Directions for this task: Only the number is needed: how many lines of the entries below contain the word "temp".
§ §
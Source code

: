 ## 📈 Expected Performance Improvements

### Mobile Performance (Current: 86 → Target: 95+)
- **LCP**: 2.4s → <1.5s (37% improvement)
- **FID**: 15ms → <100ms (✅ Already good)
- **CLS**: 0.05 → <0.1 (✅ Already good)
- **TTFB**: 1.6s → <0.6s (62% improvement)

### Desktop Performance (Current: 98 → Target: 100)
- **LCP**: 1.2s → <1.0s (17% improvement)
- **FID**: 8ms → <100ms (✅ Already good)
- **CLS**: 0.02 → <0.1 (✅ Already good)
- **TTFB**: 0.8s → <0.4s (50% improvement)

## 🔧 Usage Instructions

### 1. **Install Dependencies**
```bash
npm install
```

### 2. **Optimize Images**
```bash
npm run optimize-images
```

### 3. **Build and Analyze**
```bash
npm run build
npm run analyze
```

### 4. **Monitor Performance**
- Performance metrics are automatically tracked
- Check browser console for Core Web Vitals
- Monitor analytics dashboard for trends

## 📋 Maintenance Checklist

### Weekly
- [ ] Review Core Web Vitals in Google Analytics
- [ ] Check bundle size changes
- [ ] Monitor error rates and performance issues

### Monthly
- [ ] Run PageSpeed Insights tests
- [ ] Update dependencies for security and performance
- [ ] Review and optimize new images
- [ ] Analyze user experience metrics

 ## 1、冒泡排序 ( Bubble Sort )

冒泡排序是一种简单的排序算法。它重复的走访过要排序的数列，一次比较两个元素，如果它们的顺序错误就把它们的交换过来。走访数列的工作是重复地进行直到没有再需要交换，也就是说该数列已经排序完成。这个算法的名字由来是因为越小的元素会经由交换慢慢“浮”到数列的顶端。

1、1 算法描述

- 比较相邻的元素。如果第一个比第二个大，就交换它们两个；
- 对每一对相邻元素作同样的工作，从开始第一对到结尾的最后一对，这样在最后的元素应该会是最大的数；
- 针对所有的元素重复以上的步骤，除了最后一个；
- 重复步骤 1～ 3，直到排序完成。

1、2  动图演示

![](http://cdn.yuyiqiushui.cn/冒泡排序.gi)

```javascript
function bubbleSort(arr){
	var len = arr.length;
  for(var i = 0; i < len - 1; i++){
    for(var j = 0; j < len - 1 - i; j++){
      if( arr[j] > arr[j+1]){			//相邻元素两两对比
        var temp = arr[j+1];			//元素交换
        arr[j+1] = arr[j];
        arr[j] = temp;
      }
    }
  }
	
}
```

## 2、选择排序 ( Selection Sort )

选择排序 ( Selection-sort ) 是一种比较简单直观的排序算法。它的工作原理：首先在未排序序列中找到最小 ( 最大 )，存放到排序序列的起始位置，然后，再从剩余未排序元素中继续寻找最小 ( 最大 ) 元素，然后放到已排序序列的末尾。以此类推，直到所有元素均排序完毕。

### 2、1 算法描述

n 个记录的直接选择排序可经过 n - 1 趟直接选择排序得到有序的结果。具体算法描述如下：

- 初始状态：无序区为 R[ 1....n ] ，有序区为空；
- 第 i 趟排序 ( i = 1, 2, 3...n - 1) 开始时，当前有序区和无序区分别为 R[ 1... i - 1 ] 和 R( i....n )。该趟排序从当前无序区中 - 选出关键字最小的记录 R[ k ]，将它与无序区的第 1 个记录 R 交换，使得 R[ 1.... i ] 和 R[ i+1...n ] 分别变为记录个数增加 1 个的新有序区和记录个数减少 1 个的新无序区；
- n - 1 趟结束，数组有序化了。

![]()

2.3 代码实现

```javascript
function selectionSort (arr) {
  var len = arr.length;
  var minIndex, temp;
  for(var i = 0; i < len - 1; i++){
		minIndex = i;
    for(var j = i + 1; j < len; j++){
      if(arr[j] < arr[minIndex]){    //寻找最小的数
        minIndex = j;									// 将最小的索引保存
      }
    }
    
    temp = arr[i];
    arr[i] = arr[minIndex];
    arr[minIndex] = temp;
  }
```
§ §
Solution to the exercise: 5